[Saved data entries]
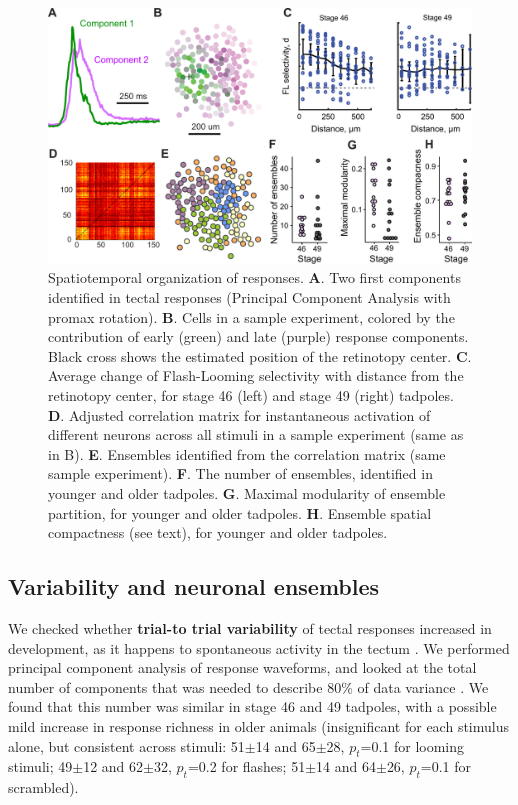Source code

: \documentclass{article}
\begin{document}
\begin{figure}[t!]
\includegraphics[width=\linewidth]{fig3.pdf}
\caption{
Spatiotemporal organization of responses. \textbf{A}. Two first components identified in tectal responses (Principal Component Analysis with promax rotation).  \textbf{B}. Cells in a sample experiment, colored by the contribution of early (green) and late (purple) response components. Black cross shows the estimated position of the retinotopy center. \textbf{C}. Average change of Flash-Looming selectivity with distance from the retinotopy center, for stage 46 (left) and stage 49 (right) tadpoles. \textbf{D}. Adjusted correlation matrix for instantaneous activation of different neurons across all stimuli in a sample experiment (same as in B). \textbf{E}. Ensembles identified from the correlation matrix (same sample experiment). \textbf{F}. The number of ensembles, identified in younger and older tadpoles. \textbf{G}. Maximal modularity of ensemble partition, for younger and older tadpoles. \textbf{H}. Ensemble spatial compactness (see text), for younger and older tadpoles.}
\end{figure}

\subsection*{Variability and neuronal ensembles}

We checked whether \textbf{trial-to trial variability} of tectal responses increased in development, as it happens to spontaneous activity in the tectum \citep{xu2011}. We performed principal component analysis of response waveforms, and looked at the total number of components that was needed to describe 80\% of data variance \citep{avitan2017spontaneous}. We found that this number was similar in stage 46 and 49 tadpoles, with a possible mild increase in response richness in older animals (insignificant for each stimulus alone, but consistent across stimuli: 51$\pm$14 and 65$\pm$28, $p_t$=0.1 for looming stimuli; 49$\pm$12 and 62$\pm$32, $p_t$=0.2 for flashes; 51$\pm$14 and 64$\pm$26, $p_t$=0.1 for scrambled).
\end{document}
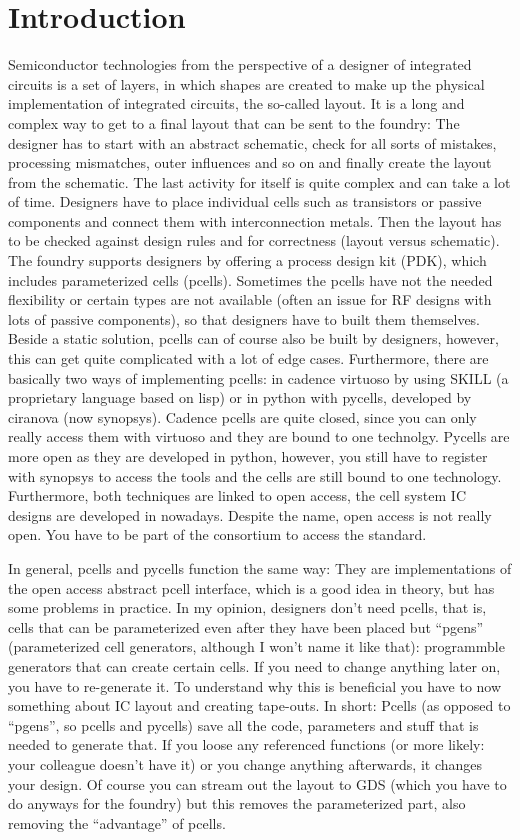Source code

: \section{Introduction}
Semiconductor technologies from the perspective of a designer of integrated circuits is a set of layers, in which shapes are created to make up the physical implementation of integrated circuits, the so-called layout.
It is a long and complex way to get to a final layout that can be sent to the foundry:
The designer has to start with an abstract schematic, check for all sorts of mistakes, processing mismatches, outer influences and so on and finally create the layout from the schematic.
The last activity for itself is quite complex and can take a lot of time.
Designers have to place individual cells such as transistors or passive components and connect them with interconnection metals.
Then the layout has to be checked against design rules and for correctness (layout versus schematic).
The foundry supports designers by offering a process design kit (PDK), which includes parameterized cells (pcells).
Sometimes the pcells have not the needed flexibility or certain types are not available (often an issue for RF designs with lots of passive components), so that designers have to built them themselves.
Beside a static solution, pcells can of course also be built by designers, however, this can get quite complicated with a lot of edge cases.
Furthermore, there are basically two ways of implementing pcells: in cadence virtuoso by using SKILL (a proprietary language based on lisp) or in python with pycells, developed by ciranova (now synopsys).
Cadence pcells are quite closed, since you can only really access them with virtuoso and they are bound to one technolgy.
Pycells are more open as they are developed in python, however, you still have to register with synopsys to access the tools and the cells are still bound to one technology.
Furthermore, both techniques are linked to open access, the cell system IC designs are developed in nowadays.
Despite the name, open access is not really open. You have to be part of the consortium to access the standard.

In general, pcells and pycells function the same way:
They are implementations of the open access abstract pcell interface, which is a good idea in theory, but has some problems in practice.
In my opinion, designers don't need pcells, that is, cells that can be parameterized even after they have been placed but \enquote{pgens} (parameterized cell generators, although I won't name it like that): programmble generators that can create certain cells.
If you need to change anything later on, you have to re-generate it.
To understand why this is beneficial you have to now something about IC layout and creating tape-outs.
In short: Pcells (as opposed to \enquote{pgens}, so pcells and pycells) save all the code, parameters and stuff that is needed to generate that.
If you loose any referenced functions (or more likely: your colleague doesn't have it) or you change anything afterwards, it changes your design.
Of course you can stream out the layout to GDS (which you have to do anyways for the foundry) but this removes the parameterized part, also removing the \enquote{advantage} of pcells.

==

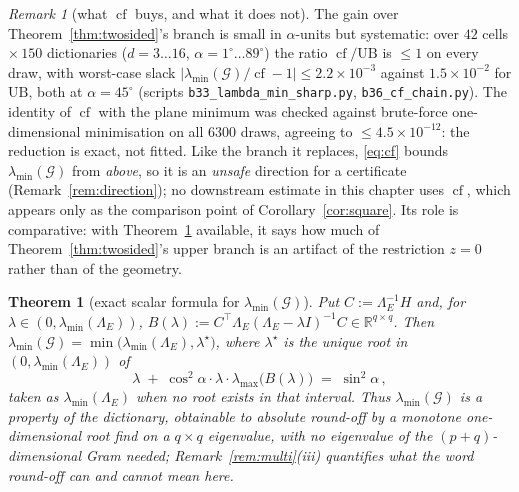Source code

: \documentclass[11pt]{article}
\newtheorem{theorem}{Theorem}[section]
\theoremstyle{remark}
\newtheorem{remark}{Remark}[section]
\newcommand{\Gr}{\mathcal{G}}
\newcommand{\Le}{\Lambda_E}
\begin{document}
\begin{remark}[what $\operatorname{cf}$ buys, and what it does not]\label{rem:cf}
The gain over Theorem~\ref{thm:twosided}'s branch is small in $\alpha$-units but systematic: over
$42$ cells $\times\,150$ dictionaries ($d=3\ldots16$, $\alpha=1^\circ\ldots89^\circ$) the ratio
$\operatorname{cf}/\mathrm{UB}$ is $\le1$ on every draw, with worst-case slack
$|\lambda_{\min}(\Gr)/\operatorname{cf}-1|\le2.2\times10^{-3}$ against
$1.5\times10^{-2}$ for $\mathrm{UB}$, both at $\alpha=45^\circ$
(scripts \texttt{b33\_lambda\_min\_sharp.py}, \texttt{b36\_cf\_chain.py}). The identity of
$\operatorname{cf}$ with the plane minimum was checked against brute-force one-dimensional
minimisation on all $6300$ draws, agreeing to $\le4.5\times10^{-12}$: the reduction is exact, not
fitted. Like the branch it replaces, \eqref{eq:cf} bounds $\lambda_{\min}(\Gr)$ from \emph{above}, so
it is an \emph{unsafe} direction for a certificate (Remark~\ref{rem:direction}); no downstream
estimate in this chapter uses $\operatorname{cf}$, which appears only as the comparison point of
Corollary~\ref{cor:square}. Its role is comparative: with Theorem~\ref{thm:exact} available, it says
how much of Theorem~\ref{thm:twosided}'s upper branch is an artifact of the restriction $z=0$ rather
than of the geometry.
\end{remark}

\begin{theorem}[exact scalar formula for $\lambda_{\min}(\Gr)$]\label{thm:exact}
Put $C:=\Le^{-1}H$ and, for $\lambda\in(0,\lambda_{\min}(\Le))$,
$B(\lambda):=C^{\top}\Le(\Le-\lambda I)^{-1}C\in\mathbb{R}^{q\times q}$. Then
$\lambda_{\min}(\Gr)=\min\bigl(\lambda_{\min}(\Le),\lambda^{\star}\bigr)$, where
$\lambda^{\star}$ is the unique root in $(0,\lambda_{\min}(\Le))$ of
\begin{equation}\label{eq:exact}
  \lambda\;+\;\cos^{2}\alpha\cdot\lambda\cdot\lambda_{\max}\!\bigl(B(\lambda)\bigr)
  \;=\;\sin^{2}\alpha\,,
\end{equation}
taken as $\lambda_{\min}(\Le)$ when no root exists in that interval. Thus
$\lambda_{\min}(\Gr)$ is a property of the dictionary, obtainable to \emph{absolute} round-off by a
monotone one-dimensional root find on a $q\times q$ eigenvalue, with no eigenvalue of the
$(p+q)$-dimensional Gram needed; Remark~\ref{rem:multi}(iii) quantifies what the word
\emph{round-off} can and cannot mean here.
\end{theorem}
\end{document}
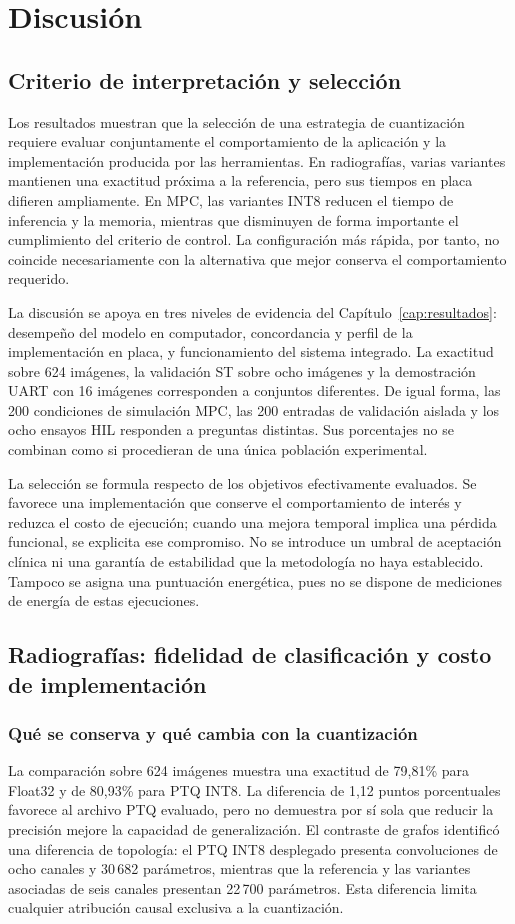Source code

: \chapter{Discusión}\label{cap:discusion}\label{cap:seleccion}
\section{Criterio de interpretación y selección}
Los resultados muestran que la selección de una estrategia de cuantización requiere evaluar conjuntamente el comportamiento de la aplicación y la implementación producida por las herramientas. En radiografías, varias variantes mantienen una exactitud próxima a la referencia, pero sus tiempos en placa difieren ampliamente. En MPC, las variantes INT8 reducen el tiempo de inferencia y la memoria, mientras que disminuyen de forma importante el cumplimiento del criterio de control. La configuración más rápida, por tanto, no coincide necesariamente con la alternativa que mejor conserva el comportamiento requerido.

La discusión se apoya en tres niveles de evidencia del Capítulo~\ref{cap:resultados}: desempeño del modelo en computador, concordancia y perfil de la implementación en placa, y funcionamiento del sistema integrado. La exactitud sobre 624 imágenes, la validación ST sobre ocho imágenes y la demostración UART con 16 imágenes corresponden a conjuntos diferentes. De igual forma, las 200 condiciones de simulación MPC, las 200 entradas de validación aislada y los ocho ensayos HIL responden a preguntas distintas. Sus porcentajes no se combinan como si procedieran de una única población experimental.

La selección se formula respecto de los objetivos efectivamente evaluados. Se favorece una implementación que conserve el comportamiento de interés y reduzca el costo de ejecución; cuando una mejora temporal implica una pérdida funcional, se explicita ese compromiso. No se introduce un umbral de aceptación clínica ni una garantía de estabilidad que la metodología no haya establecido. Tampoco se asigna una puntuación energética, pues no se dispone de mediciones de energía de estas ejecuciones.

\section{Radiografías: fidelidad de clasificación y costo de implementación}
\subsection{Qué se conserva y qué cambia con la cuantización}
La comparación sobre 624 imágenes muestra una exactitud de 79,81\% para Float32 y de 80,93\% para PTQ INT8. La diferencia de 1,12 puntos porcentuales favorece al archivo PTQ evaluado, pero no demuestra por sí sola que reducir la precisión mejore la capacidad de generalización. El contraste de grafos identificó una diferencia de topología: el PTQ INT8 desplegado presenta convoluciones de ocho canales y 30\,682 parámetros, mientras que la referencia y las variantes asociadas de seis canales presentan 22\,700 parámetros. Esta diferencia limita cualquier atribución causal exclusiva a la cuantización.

■ EXERCISE AIM
Using the records above, restate word for word the lines from the one with "If you need" through the one with "In short: Pcells", both included.

■ TASK OUTPUT
If you need to change anything later on, you have to re-generate it.
To understand why this is beneficial you have to now something about IC layout and creating tape-outs.
In short: Pcells (as opposed to \enquote{pgens}, so pcells and pycells) save all the code, parameters and stuff that is needed to generate that.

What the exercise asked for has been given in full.